Gender is a topic that Frederick Philip Grove's Settlers of the Marsh and Sinclair Ross's As for Me and My House both have in common, more specifically, its portrayal of gender. Both novels seem to have, in most ways, a gender portrayal that is mostly opposite to what one would expect in the period to which the novels are written. However, the reader is forced to ask themselves why each author does this. What is the significance? The answer can be revealed in the author's attempts to add some sort of happiness into the seemingly miserable lives of the main characters. .
As for Me and My House by Sinclair Ross was first published in 1941. Gender roles and expectations were still very much traditional in this period, traditional in a sense that the women would perform the domestic tasks around the house and the men would look after work outside the home and would also be the primary breadwinner for the family. Men were also seen at this time to be very masculine, they worked at their jobs, socialized with other men and did not do much of anything else. However, in As for Me and My House, these gender roles are largely reversed, with examples of men being much happier taking on the role of an artist and the women becoming less traditional and taking on the role that would typically be reserved for men.

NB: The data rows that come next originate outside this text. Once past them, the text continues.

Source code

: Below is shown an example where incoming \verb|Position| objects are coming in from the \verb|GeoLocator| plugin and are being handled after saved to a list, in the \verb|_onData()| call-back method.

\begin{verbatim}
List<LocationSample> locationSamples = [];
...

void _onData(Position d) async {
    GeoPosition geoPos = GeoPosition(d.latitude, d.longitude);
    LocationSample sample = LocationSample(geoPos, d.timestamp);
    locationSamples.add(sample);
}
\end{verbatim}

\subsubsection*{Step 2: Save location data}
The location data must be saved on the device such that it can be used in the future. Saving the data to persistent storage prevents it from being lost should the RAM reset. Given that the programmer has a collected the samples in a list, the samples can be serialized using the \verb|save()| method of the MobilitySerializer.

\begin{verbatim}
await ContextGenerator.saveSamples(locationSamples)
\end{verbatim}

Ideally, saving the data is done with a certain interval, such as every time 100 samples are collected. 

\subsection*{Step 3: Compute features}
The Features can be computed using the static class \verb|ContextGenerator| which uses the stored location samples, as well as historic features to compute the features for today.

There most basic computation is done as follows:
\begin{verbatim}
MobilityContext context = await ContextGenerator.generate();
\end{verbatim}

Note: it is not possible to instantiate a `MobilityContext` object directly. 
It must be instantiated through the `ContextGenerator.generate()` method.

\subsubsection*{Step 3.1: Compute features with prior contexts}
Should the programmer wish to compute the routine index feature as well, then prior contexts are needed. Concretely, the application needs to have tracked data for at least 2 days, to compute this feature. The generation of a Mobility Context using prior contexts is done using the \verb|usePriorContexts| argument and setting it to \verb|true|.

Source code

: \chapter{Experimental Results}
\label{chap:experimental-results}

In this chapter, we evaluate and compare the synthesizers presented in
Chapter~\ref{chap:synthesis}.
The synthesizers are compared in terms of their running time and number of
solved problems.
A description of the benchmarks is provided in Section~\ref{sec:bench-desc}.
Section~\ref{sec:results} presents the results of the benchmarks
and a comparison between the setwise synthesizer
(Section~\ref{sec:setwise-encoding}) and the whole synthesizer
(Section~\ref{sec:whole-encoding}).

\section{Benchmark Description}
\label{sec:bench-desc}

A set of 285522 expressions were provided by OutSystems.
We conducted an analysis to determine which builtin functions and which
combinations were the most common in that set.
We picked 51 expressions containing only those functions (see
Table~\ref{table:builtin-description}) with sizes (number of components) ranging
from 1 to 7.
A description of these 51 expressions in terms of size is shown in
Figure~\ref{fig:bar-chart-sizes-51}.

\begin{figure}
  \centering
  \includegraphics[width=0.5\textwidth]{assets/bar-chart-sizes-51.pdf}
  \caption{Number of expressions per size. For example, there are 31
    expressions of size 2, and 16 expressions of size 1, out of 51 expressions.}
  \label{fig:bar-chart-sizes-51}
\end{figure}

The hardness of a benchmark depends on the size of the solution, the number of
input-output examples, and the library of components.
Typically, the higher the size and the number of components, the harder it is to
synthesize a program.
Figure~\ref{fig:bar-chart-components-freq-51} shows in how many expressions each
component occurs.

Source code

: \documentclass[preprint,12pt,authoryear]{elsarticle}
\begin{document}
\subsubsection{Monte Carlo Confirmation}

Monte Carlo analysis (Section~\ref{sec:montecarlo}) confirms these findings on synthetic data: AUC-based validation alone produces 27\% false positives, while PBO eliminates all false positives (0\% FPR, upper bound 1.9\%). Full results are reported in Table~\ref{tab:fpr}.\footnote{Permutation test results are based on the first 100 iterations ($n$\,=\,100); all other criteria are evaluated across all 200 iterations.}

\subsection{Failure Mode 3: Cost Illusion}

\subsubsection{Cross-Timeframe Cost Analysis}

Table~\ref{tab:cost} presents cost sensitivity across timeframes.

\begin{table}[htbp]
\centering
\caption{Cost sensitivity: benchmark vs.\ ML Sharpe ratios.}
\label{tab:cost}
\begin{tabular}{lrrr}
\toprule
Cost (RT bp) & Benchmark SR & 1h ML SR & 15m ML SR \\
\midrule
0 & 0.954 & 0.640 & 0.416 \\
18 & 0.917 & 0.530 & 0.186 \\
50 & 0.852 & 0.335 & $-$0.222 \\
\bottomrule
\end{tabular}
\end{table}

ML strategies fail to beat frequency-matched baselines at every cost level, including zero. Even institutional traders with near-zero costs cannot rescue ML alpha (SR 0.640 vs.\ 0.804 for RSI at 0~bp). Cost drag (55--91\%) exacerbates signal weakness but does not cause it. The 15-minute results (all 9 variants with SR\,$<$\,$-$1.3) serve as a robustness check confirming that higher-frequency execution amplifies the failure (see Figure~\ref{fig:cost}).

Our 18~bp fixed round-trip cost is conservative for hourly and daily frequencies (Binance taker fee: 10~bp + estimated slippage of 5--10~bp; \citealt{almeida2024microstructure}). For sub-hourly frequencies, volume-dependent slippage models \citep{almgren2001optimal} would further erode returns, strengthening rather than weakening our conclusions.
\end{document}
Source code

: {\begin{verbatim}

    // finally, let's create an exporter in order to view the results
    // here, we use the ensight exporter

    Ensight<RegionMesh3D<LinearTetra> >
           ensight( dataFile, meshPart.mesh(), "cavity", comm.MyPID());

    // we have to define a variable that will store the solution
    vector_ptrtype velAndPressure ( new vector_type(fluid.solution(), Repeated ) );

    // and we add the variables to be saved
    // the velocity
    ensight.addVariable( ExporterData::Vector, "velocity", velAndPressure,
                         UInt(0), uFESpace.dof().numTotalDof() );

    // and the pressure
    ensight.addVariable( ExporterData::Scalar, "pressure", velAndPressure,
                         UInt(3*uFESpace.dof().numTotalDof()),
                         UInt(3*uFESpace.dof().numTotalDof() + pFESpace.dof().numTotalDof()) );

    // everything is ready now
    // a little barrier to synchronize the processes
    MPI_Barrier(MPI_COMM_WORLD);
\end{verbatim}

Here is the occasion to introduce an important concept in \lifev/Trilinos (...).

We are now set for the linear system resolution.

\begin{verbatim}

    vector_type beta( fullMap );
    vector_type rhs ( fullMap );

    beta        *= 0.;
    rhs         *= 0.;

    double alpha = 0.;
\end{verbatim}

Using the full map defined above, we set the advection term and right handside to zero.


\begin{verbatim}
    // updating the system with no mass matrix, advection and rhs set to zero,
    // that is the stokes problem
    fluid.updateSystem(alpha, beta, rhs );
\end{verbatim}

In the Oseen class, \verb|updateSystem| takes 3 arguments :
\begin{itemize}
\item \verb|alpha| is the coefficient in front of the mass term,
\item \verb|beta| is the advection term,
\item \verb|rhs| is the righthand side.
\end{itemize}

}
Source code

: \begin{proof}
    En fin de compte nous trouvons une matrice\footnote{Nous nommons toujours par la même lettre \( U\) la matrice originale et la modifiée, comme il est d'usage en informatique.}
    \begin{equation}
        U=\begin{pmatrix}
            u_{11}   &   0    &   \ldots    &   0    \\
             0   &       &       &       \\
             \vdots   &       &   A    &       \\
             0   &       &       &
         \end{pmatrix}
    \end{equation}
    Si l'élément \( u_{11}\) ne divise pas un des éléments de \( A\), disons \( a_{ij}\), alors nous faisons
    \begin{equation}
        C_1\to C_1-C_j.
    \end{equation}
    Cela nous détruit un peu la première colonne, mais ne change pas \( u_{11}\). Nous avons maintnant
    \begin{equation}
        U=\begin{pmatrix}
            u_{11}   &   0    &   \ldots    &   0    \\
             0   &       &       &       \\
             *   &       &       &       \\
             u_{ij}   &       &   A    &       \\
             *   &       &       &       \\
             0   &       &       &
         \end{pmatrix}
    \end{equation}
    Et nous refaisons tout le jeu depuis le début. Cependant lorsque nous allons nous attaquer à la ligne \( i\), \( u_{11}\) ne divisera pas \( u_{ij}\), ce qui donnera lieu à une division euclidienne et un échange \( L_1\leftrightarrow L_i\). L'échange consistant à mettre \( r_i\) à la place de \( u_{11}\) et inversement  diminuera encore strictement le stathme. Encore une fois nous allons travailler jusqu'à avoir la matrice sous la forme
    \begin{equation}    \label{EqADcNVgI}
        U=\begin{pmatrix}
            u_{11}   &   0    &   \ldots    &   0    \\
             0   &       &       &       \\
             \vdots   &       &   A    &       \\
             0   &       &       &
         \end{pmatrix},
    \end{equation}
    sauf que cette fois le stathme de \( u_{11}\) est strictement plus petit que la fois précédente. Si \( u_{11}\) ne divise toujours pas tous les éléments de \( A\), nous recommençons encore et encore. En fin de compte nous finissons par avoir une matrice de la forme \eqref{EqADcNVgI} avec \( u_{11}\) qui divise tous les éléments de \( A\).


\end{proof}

The primary example of gender role reversal in As for Me and My House, is the presentation of the central character, Mrs. Bentley. In the early 20th century, women were mostly restricted to the domestic tasks in the house, they did not participate in fixing things around the house as this was generally reversed for men. However, Mrs. Bentley was quite the opposite. She enjoyed doing the tasks that the men were supposed to look after. From the very beginning of the novel, Mrs. Bentley recognizes that she would be better suited for handling the tools and fixing up their house. When referring to her husband she says, "He hasn't the hands for it.